(Source texts of formatted documents)
═══

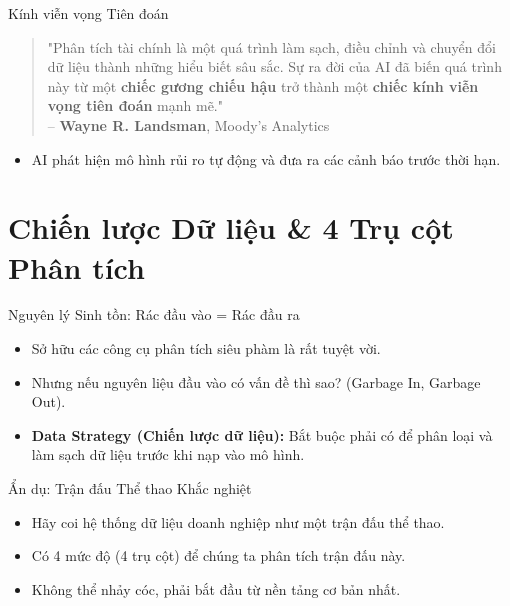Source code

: \documentclass[aspectratio=169,12pt]{beamer}
\begin{document}
\begin{frame}{Kính viễn vọng Tiên đoán}
    \begin{quote}
        "Phân tích tài chính là một quá trình làm sạch, điều chỉnh và chuyển đổi dữ liệu thành những hiểu biết sâu sắc. Sự ra đời của AI đã biến quá trình này từ một \textbf{chiếc gương chiếu hậu} trở thành một \textbf{chiếc kính viễn vọng tiên đoán} mạnh mẽ."\\
        \vspace{0.2cm}
        -- \textbf{Wayne R. Landsman}, Moody’s Analytics
    \end{quote}
    \begin{itemize}
        \item AI phát hiện mô hình rủi ro tự động và đưa ra các cảnh báo trước thời hạn.
    \end{itemize}
\end{frame}


\section{Chiến lược Dữ liệu \& 4 Trụ cột Phân tích}
\begin{frame}
    \tableofcontents[currentsection]
\end{frame}

\begin{frame}{Nguyên lý Sinh tồn: Rác đầu vào = Rác đầu ra}
    \begin{itemize}
        \item Sở hữu các công cụ phân tích siêu phàm là rất tuyệt vời.
        \item Nhưng nếu nguyên liệu đầu vào có vấn đề thì sao? (Garbage In, Garbage Out).
        \item \textbf{Data Strategy (Chiến lược dữ liệu):} Bắt buộc phải có để phân loại và làm sạch dữ liệu trước khi nạp vào mô hình.
    \end{itemize}
\end{frame}

\begin{frame}{Ẩn dụ: Trận đấu Thể thao Khắc nghiệt}
    \begin{itemize}
        \item Hãy coi hệ thống dữ liệu doanh nghiệp như một trận đấu thể thao.
        \item Có 4 mức độ (4 trụ cột) để chúng ta phân tích trận đấu này.
        \item Không thể nhảy cóc, phải bắt đầu từ nền tảng cơ bản nhất.
    \end{itemize}
\end{frame}
\end{document}
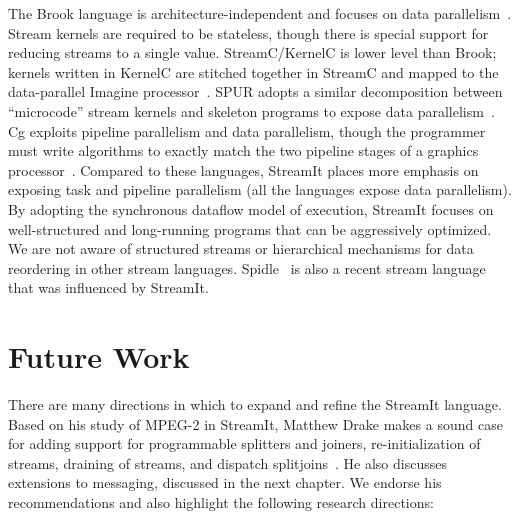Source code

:The Brook language is architecture-independent and focuses on data
parallelism~\cite{brook04}.  Stream kernels are required to be
stateless, though there is special support for reducing streams to a
single value.  Stream\-C/Ker\-nel\-C is lower level than Brook;
kernels written in KernelC are stitched together in StreamC and mapped
to the data-parallel Imagine processor~\cite{imagine03ieee}.  SPUR
adopts a similar decomposition between ``microcode'' stream kernels
and skeleton programs to expose data parallelism~\cite{spur05samos}.
Cg exploits pipeline parallelism and data parallelism, though the
programmer must write algorithms to exactly match the two pipeline
stages of a graphics processor~\cite{cg03}.  Compared to these
languages, StreamIt places more emphasis on exposing task and pipeline
parallelism (all the languages expose data parallelism).
By adopting the synchronous dataflow model of execution, StreamIt
focuses on well-structured and long-running programs that can be
aggressively optimized.  We are not aware of structured streams or
hierarchical mechanisms for data reordering in other stream languages.
Spidle~\cite{spidle03} is also a recent stream language that was
influenced by StreamIt.

\section{Future Work}

There are many directions in which to expand and refine the StreamIt
language.  Based on his study of MPEG-2 in StreamIt, Matthew Drake
makes a sound case for adding support for programmable splitters and
joiners, re-initialization of streams, draining of streams, and
dispatch splitjoins~\cite{drake-thesis}.  He also discusses extensions
to messaging, discussed in the next chapter.  We endorse his
recommendations and also highlight the following research directions:


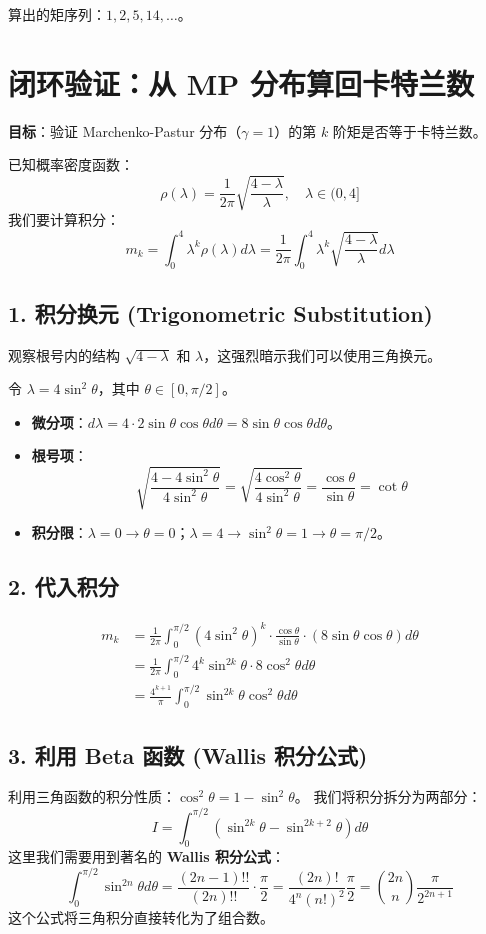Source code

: \documentclass[11pt,a4paper]{ctexart}
\theoremstyle{definition}
\theoremstyle{remark}
\begin{document}
算出的矩序列：$1, 2, 5, 14, \dots$。

\section{闭环验证：从 MP 分布算回卡特兰数}

\textbf{目标}：验证 Marchenko-Pastur 分布（$\gamma=1$）的第 $k$ 阶矩是否等于卡特兰数。

已知概率密度函数：
\[
\rho(\lambda) = \frac{1}{2\pi} \sqrt{\frac{4-\lambda}{\lambda}}, \quad \lambda \in (0, 4]
\]
我们要计算积分：
\[
m_k = \int_0^4 \lambda^k \rho(\lambda) d\lambda = \frac{1}{2\pi} \int_0^4 \lambda^k \sqrt{\frac{4-\lambda}{\lambda}} d\lambda
\]

\subsection{1. 积分换元 (Trigonometric Substitution)}
观察根号内的结构 $\sqrt{4-\lambda}$ 和 $\lambda$，这强烈暗示我们可以使用三角换元。

令 $\lambda = 4 \sin^2 \theta$，其中 $\theta \in [0, \pi/2]$。
\begin{itemize}
    \item \textbf{微分项}：$d\lambda = 4 \cdot 2\sin\theta \cos\theta d\theta = 8 \sin\theta \cos\theta d\theta$。
    \item \textbf{根号项}：
    \[
    \sqrt{\frac{4 - 4\sin^2\theta}{4\sin^2\theta}} = \sqrt{\frac{4\cos^2\theta}{4\sin^2\theta}} = \frac{\cos\theta}{\sin\theta} = \cot\theta
    \]
    \item \textbf{积分限}：$\lambda=0 \to \theta=0$；$\lambda=4 \to \sin^2\theta=1 \to \theta=\pi/2$。
\end{itemize}

\subsection{2. 代入积分}
\[
\begin{aligned}
m_k &= \frac{1}{2\pi} \int_0^{\pi/2} (4\sin^2\theta)^k \cdot \frac{\cos\theta}{\sin\theta} \cdot (8\sin\theta\cos\theta) d\theta \\
&= \frac{1}{2\pi} \int_0^{\pi/2} 4^k \sin^{2k}\theta \cdot 8 \cos^2\theta d\theta \\
&= \frac{4^{k+1}}{\pi} \int_0^{\pi/2} \sin^{2k}\theta \cos^2\theta d\theta
\end{aligned}
\]

\subsection{3. 利用 Beta 函数 (Wallis 积分公式)}
利用三角函数的积分性质：$\cos^2\theta = 1 - \sin^2\theta$。
我们将积分拆分为两部分：
\[
I = \int_0^{\pi/2} (\sin^{2k}\theta - \sin^{2k+2}\theta) d\theta
\]
这里我们需要用到著名的 \textbf{Wallis 积分公式}：
\[
\int_0^{\pi/2} \sin^{2n}\theta d\theta = \frac{(2n-1)!!}{(2n)!!} \cdot \frac{\pi}{2} = \frac{(2n)!}{4^n (n!)^2} \frac{\pi}{2} = \binom{2n}{n} \frac{\pi}{2^{2n+1}}
\]
这个公式将三角积分直接转化为了组合数。
\end{document}
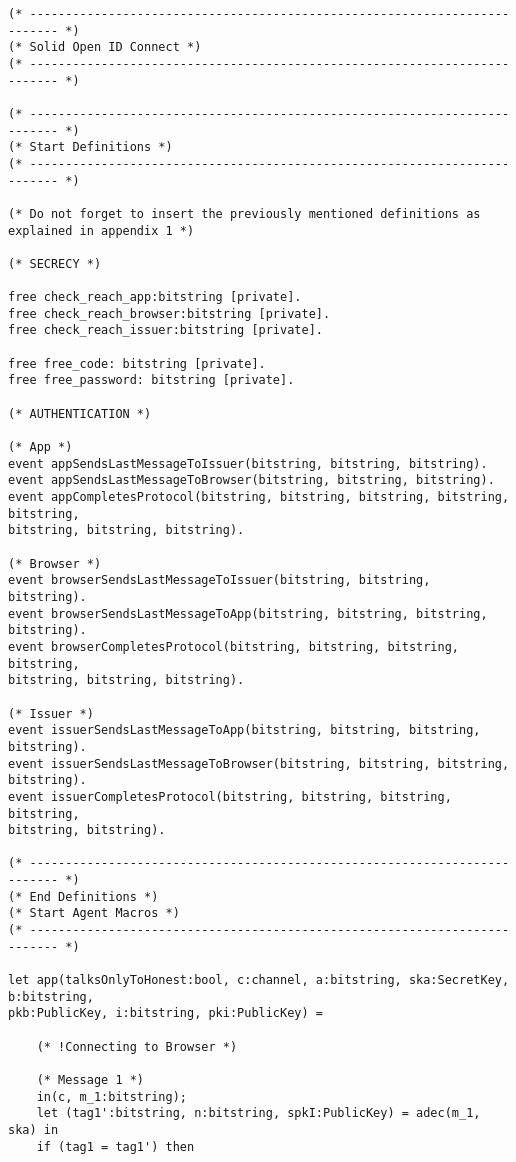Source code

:\begin{Verbatim}[fontsize=\small]
(* -------------------------------------------------------------------------- *)
(* Solid Open ID Connect *)
(* -------------------------------------------------------------------------- *)

(* -------------------------------------------------------------------------- *)
(* Start Definitions *)
(* -------------------------------------------------------------------------- *)

(* Do not forget to insert the previously mentioned definitions as explained in appendix 1 *)

(* SECRECY *)

free check_reach_app:bitstring [private].
free check_reach_browser:bitstring [private].
free check_reach_issuer:bitstring [private].

free free_code: bitstring [private].
free free_password: bitstring [private].

(* AUTHENTICATION *)

(* App *)
event appSendsLastMessageToIssuer(bitstring, bitstring, bitstring).
event appSendsLastMessageToBrowser(bitstring, bitstring, bitstring).
event appCompletesProtocol(bitstring, bitstring, bitstring, bitstring, bitstring, 
bitstring, bitstring, bitstring).

(* Browser *)
event browserSendsLastMessageToIssuer(bitstring, bitstring, bitstring).
event browserSendsLastMessageToApp(bitstring, bitstring, bitstring, bitstring).
event browserCompletesProtocol(bitstring, bitstring, bitstring, bitstring, 
bitstring, bitstring, bitstring).

(* Issuer *)
event issuerSendsLastMessageToApp(bitstring, bitstring, bitstring, bitstring).
event issuerSendsLastMessageToBrowser(bitstring, bitstring, bitstring, bitstring).
event issuerCompletesProtocol(bitstring, bitstring, bitstring, bitstring, 
bitstring, bitstring).

(* -------------------------------------------------------------------------- *)
(* End Definitions *)
(* Start Agent Macros *)
(* -------------------------------------------------------------------------- *)

let app(talksOnlyToHonest:bool, c:channel, a:bitstring, ska:SecretKey, b:bitstring, 
pkb:PublicKey, i:bitstring, pki:PublicKey) =

    (* !Connecting to Browser *)

    (* Message 1 *)
    in(c, m_1:bitstring);
    let (tag1':bitstring, n:bitstring, spkI:PublicKey) = adec(m_1, ska) in
    if (tag1 = tag1') then


\end{Verbatim}
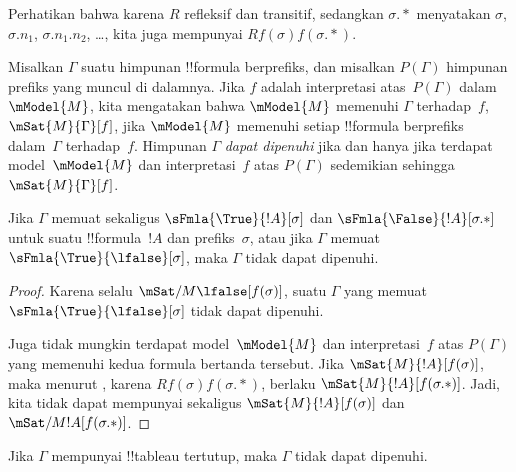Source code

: \documentclass[../../../include/open-logic-section]{subfiles}
\begin{document}
Perhatikan bahwa karena $R$ refleksif dan transitif, sedangkan $\sigma.{*}$
menyatakan $\sigma$, $\sigma.n_1$, $\sigma.n_1.n_2$, \dots, kita juga
mempunyai $Rf(\sigma)f(\sigma.{*})$.

\begin{defn}
  Misalkan $\Gamma$ suatu himpunan !!{formula} berprefiks, dan misalkan
  $P(\Gamma)$ himpunan prefiks yang muncul di dalamnya. Jika $f$ adalah
  interpretasi atas~$P(\Gamma)$ dalam $\mModel{M}$, kita mengatakan bahwa
  $\mModel{M}$ memenuhi $\Gamma$ terhadap~$f$,
  $\mSat{M}{\Gamma}[f]$, jika $\mModel{M}$ memenuhi setiap !!{formula}
  berprefiks dalam~$\Gamma$ terhadap~$f$. Himpunan $\Gamma$ \emph{dapat
  dipenuhi} jika dan hanya jika terdapat model~$\mModel{M}$ dan
  interpretasi~$f$ atas $P(\Gamma)$ sedemikian sehingga
  $\mSat{M}{\Gamma}[f]$.
\end{defn}

\begin{prop}
  Jika $\Gamma$ memuat sekaligus $\sFmla{\True}{!A}[\sigma]$ dan
  $\sFmla{\False}{!A}[\sigma.{*}]$ untuk suatu !!{formula}~$!A$ dan
  prefiks~$\sigma$, atau jika $\Gamma$ memuat
  $\sFmla{\True}{\lfalse}[\sigma]$, maka $\Gamma$ tidak dapat dipenuhi.
\end{prop}

\begin{proof}
  Karena selalu $\mSat/{M}{\lfalse}[f(\sigma)]$, suatu $\Gamma$ yang memuat
  $\sFmla{\True}{\lfalse}[\sigma]$ tidak dapat dipenuhi.

  Juga tidak mungkin terdapat model~$\mModel{M}$ dan interpretasi~$f$ atas
  $P(\Gamma)$ yang memenuhi kedua formula bertanda tersebut. Jika
  $\mSat{M}{!A}[f(\sigma)]$, maka menurut
  , karena
  $Rf(\sigma)f(\sigma.{*})$, berlaku
  $\mSat{M}{!A}[f(\sigma.{*})]$. Jadi, kita tidak dapat mempunyai sekaligus
  $\mSat{M}{!A}[f(\sigma)]$ dan $\mSat/{M}{!A}[f(\sigma.{*})]$.
\end{proof}

\begin{thm}[Kesahihan]
  Jika $\Gamma$ mempunyai !!{tableau} tertutup, maka $\Gamma$ tidak dapat
  dipenuhi.
\end{thm}
\end{document}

═══

YOUR INSTRUCTIONS |
Look over the records above and copy each line that includes the string "kernels".

RESPONSE AREA |
parallelism~\cite{brook04}.  Stream kernels are required to be
kernels written in KernelC are stitched together in StreamC and mapped
adopts a similar decomposition between ``microcode'' stream kernels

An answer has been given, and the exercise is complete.